Work item: Show the lines below where "root" occurs.

Task inputs:
[Start of Attachment]

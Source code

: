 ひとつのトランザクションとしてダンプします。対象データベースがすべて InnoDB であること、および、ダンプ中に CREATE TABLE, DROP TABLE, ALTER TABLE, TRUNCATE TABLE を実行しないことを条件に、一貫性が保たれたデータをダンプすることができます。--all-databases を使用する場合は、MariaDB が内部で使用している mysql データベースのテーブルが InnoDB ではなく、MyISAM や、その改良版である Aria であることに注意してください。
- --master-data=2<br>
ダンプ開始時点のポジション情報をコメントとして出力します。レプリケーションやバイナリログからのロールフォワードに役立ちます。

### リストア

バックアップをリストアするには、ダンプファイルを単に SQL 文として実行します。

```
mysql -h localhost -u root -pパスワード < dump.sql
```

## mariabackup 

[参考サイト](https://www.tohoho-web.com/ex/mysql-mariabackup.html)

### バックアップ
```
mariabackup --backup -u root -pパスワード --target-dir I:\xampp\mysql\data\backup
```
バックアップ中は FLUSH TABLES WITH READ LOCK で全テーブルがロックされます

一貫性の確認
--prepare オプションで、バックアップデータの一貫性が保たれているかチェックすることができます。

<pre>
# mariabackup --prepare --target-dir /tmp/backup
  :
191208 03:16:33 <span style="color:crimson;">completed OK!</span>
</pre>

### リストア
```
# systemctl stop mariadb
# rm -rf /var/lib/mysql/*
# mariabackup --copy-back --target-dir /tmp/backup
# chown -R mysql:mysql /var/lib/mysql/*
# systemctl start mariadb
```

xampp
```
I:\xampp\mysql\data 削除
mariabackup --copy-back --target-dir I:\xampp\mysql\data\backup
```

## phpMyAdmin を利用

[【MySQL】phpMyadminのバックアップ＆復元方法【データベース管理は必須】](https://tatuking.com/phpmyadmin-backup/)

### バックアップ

[End of Attachment]
[Start of Attachment]

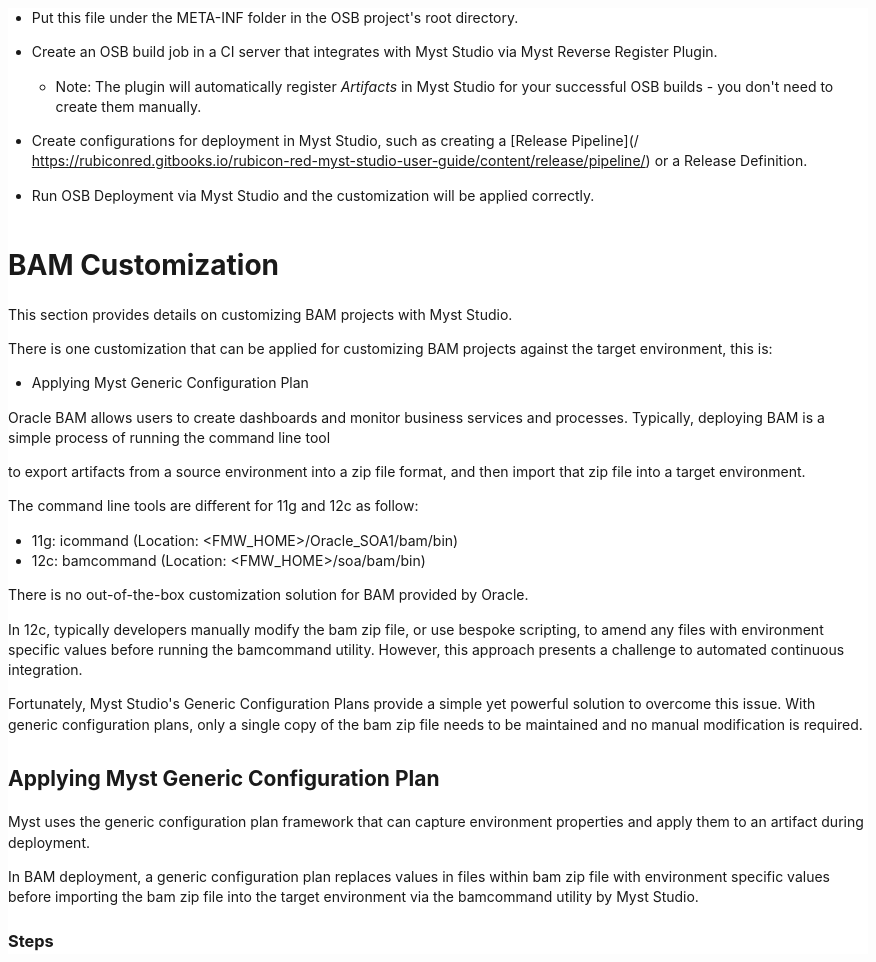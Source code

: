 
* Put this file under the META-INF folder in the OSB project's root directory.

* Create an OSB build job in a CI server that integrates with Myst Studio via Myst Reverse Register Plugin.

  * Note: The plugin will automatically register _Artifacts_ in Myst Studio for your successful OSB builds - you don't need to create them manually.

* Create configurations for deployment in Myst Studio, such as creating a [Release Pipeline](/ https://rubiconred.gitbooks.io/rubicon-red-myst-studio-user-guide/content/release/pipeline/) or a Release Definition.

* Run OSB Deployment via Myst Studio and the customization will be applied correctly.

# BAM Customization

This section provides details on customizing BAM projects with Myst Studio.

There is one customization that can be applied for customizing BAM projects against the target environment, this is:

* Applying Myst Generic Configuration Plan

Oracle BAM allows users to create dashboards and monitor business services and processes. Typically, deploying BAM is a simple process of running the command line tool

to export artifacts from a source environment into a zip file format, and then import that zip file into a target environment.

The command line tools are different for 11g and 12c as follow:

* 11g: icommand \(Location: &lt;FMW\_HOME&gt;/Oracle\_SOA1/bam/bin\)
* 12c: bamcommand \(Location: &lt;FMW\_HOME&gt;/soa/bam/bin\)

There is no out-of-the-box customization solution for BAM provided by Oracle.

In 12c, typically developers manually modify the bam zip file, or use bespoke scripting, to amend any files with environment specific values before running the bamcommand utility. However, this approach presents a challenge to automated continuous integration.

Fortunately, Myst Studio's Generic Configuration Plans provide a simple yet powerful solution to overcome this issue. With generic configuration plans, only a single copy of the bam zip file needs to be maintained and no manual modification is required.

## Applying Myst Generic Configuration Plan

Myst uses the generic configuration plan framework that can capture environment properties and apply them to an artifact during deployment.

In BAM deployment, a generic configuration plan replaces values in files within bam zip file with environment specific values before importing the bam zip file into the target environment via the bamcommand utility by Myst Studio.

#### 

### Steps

[End of Attachment]
[Start of Attachment]

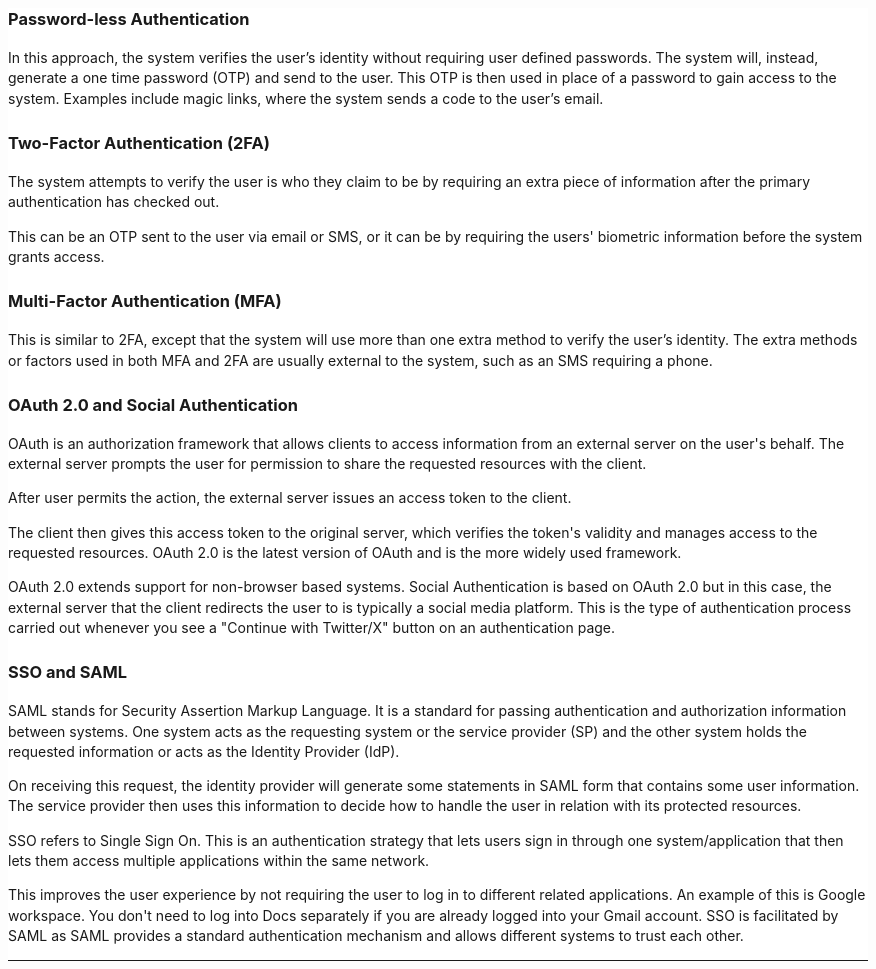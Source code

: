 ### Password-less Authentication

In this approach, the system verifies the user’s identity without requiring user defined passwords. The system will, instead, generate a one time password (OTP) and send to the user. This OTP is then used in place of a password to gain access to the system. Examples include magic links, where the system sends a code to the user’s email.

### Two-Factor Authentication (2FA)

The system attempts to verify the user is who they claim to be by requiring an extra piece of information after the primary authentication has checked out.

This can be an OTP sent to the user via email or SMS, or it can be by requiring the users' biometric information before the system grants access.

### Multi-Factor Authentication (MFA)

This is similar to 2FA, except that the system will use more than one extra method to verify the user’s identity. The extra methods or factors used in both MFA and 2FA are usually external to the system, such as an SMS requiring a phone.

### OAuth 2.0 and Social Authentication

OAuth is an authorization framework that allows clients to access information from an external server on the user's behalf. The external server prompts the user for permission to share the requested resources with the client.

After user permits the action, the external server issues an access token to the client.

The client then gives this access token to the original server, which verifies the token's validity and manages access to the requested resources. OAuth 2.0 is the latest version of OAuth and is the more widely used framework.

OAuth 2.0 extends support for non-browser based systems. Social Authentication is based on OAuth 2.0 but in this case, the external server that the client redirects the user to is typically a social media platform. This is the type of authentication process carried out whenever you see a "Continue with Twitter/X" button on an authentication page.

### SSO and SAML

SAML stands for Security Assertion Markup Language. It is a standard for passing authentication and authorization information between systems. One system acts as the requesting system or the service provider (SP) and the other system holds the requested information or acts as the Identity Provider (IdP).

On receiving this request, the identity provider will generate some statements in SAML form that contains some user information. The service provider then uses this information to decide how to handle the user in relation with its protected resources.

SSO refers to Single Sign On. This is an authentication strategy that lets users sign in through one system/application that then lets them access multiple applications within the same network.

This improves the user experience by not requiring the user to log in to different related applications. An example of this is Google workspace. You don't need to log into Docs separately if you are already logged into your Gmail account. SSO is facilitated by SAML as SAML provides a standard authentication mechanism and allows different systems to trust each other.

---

[End of Attachment]

Result below:
mysql -h localhost -u root -pパスワード < dump.sql
mariabackup --backup -u root -pパスワード --target-dir I:\xampp\mysql\data\backup
* Put this file under the META-INF folder in the OSB project's root directory.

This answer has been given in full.